◆ **Task goal**
In the entries below, count every line with the string "的期望值可以表示为". State the count and nothing else.

[Entries taken from a collection]
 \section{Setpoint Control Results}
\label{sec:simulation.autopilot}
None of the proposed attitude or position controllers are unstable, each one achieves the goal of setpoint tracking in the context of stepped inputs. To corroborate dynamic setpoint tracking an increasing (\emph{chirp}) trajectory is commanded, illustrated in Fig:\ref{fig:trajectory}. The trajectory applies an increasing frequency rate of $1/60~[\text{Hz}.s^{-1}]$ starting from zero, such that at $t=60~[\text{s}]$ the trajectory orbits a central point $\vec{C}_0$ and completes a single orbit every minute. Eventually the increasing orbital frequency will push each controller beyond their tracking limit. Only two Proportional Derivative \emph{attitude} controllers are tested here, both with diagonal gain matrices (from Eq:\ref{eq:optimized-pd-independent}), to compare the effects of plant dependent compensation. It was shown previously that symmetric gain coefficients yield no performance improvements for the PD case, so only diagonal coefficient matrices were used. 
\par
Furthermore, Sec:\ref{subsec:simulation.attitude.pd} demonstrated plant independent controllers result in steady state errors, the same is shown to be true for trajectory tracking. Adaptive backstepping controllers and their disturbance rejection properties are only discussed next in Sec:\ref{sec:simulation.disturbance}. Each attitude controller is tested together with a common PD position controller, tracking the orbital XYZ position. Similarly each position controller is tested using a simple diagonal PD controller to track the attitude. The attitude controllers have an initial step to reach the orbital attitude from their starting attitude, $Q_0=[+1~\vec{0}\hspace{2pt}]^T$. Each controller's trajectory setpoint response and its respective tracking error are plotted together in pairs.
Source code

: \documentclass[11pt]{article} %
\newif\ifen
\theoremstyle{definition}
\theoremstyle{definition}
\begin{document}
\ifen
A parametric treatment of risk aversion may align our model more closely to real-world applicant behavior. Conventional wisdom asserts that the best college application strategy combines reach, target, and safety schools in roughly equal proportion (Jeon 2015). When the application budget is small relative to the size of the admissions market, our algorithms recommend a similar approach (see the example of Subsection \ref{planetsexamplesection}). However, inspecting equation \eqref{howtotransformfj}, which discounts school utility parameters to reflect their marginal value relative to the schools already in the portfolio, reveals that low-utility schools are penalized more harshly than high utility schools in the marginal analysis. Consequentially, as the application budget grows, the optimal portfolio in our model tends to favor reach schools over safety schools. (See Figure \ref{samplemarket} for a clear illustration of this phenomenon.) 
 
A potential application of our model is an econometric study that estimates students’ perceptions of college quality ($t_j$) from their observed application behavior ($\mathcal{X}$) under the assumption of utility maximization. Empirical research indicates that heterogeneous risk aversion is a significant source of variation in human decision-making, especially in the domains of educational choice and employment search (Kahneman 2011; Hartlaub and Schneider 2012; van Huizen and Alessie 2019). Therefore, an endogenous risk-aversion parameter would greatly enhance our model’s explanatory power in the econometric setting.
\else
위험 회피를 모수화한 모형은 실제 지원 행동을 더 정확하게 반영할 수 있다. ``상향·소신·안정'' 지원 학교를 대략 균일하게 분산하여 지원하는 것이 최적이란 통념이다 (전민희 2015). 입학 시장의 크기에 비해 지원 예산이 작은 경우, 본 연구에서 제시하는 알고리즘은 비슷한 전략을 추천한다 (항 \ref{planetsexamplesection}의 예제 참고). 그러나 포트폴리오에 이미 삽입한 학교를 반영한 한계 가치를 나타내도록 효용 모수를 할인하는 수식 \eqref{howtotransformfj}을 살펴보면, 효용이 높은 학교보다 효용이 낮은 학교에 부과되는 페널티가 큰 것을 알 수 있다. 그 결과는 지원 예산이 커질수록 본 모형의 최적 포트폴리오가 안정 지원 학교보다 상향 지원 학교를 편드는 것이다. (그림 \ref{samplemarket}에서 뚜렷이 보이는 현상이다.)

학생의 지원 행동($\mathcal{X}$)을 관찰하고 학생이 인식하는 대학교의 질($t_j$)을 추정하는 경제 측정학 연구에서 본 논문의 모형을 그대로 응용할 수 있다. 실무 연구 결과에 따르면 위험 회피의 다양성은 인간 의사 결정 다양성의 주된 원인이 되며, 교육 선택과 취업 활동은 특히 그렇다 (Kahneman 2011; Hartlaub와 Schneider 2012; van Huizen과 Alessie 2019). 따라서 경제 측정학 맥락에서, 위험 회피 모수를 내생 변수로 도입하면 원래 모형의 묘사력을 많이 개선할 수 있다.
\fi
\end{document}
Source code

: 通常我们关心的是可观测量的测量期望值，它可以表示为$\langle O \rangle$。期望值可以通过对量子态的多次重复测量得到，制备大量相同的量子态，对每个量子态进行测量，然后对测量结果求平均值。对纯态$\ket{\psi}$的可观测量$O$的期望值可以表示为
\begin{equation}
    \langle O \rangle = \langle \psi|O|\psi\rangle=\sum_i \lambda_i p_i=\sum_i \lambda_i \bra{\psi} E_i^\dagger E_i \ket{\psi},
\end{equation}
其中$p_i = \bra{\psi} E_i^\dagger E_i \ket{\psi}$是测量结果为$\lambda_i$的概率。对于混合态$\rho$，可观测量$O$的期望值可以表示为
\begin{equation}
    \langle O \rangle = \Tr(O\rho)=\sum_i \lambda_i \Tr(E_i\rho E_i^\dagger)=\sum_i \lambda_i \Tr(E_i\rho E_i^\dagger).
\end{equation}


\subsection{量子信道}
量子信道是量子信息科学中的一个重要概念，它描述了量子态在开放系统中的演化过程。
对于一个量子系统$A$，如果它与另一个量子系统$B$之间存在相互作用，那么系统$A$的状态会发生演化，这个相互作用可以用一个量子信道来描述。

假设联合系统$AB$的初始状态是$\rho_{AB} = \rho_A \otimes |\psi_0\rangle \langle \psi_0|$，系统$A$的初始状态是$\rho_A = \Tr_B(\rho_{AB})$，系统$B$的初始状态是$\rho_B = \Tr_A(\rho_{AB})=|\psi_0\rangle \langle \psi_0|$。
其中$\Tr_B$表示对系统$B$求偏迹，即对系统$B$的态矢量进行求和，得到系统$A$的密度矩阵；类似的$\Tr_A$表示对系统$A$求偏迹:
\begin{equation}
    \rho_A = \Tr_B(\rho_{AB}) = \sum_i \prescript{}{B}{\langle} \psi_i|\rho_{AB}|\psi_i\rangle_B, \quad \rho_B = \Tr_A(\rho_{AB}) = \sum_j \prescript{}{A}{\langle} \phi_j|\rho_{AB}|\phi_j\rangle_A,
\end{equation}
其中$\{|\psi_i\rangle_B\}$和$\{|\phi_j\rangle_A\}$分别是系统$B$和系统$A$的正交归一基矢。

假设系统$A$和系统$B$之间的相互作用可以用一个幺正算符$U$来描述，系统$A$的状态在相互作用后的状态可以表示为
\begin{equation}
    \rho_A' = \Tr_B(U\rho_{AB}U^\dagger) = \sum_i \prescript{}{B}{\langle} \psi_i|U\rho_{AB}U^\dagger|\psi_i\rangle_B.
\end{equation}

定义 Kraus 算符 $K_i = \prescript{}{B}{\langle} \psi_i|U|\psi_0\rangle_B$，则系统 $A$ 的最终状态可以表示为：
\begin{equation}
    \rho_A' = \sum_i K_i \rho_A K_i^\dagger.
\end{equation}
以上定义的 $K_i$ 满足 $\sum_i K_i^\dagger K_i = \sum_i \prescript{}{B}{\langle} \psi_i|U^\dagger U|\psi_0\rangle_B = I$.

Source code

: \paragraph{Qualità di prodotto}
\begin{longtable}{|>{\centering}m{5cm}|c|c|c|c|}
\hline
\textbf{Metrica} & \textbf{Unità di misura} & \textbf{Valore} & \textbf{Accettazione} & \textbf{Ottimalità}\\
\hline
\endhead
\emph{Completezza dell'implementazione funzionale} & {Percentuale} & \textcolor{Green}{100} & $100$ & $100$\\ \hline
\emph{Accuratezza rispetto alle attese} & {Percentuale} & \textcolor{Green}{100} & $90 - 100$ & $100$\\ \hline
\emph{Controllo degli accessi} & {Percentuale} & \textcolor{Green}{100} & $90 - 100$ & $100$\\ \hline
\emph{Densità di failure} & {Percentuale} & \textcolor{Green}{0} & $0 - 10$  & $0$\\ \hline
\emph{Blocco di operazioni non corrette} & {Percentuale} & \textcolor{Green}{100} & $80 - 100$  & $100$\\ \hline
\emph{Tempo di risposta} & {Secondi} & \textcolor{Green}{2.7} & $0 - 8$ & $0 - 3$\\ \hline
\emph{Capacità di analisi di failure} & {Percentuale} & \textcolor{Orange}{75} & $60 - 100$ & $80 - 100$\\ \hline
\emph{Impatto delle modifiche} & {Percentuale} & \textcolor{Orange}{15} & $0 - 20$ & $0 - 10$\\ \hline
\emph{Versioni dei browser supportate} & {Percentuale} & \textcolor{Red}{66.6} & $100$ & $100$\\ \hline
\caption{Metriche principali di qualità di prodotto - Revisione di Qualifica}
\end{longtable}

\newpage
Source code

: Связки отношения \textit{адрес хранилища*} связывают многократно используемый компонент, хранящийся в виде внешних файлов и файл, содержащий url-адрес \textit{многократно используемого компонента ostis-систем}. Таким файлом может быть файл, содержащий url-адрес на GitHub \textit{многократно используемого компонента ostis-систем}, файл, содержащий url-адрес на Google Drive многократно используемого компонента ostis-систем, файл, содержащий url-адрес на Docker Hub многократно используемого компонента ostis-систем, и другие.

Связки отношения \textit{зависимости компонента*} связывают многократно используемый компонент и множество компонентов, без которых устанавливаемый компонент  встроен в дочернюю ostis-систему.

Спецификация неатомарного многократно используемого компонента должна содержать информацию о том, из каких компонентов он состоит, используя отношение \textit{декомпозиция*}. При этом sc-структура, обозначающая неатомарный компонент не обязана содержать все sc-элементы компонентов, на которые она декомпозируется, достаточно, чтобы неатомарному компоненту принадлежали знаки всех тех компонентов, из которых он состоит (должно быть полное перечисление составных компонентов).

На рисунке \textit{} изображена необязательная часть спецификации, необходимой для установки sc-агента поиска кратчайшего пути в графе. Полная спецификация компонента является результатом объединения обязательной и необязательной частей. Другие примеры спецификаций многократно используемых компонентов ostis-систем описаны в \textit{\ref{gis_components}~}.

◆ **Exercise output**
2